What to do:
Skipping any pictures, give all of the records below again exactly.

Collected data
"""

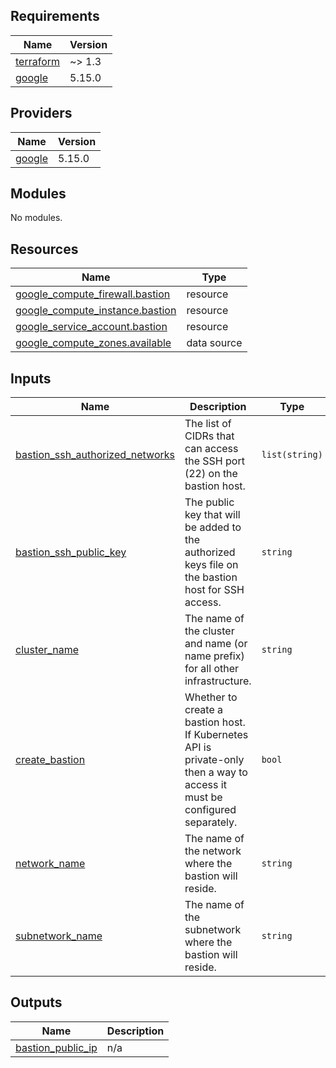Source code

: <!-- BEGIN_TF_DOCS -->
## Requirements

| Name | Version |
|------|---------|
| <a name="requirement_terraform"></a> [terraform](#requirement\_terraform) | ~> 1.3 |
| <a name="requirement_google"></a> [google](#requirement\_google) | 5.15.0 |

## Providers

| Name | Version |
|------|---------|
| <a name="provider_google"></a> [google](#provider\_google) | 5.15.0 |

## Modules

No modules.

## Resources

| Name | Type |
|------|------|
| [google_compute_firewall.bastion](https://registry.terraform.io/providers/hashicorp/google/5.15.0/docs/resources/compute_firewall) | resource |
| [google_compute_instance.bastion](https://registry.terraform.io/providers/hashicorp/google/5.15.0/docs/resources/compute_instance) | resource |
| [google_service_account.bastion](https://registry.terraform.io/providers/hashicorp/google/5.15.0/docs/resources/service_account) | resource |
| [google_compute_zones.available](https://registry.terraform.io/providers/hashicorp/google/5.15.0/docs/data-sources/compute_zones) | data source |

## Inputs

| Name | Description | Type | Default | Required |
|------|-------------|------|---------|:--------:|
| <a name="input_bastion_ssh_authorized_networks"></a> [bastion\_ssh\_authorized\_networks](#input\_bastion\_ssh\_authorized\_networks) | The list of CIDRs that can access the SSH port (22) on the bastion host. | `list(string)` | `[]` | no |
| <a name="input_bastion_ssh_public_key"></a> [bastion\_ssh\_public\_key](#input\_bastion\_ssh\_public\_key) | The public key that will be added to the authorized keys file on the bastion host for SSH access. | `string` | `""` | no |
| <a name="input_cluster_name"></a> [cluster\_name](#input\_cluster\_name) | The name of the cluster and name (or name prefix) for all other infrastructure. | `string` | n/a | yes |
| <a name="input_create_bastion"></a> [create\_bastion](#input\_create\_bastion) | Whether to create a bastion host. If Kubernetes API is private-only then a way to access it must be configured separately. | `bool` | `true` | no |
| <a name="input_network_name"></a> [network\_name](#input\_network\_name) | The name of the network where the bastion will reside. | `string` | `null` | no |
| <a name="input_subnetwork_name"></a> [subnetwork\_name](#input\_subnetwork\_name) | The name of the subnetwork where the bastion will reside. | `string` | `null` | no |

## Outputs

| Name | Description |
|------|-------------|
| <a name="output_bastion_public_ip"></a> [bastion\_public\_ip](#output\_bastion\_public\_ip) | n/a |
<!-- END_TF_DOCS -->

"""

Solved exercise:
Source code

: <!-- BEGIN_TF_DOCS -->
## Requirements

| Name | Version |
|------|---------|
| <a name="requirement_terraform"></a> [terraform](#requirement\_terraform) | ~> 1.3 |
| <a name="requirement_google"></a> [google](#requirement\_google) | 5.15.0 |

## Providers

| Name | Version |
|------|---------|
| <a name="provider_google"></a> [google](#provider\_google) | 5.15.0 |

## Modules

No modules.

## Resources

| Name | Type |
|------|------|
| [google_compute_firewall.bastion](https://registry.terraform.io/providers/hashicorp/google/5.15.0/docs/resources/compute_firewall) | resource |
| [google_compute_instance.bastion](https://registry.terraform.io/providers/hashicorp/google/5.15.0/docs/resources/compute_instance) | resource |
| [google_service_account.bastion](https://registry.terraform.io/providers/hashicorp/google/5.15.0/docs/resources/service_account) | resource |
| [google_compute_zones.available](https://registry.terraform.io/providers/hashicorp/google/5.15.0/docs/data-sources/compute_zones) | data source |

## Inputs

| Name | Description | Type | Default | Required |
|------|-------------|------|---------|:--------:|
| <a name="input_bastion_ssh_authorized_networks"></a> [bastion\_ssh\_authorized\_networks](#input\_bastion\_ssh\_authorized\_networks) | The list of CIDRs that can access the SSH port (22) on the bastion host. | `list(string)` | `[]` | no |
| <a name="input_bastion_ssh_public_key"></a> [bastion\_ssh\_public\_key](#input\_bastion\_ssh\_public\_key) | The public key that will be added to the authorized keys file on the bastion host for SSH access. | `string` | `""` | no |
| <a name="input_cluster_name"></a> [cluster\_name](#input\_cluster\_name) | The name of the cluster and name (or name prefix) for all other infrastructure. | `string` | n/a | yes |
| <a name="input_create_bastion"></a> [create\_bastion](#input\_create\_bastion) | Whether to create a bastion host. If Kubernetes API is private-only then a way to access it must be configured separately. | `bool` | `true` | no |
| <a name="input_network_name"></a> [network\_name](#input\_network\_name) | The name of the network where the bastion will reside. | `string` | `null` | no |
| <a name="input_subnetwork_name"></a> [subnetwork\_name](#input\_subnetwork\_name) | The name of the subnetwork where the bastion will reside. | `string` | `null` | no |

## Outputs

| Name | Description |
|------|-------------|
| <a name="output_bastion_public_ip"></a> [bastion\_public\_ip](#output\_bastion\_public\_ip) | n/a |
<!-- END_TF_DOCS -->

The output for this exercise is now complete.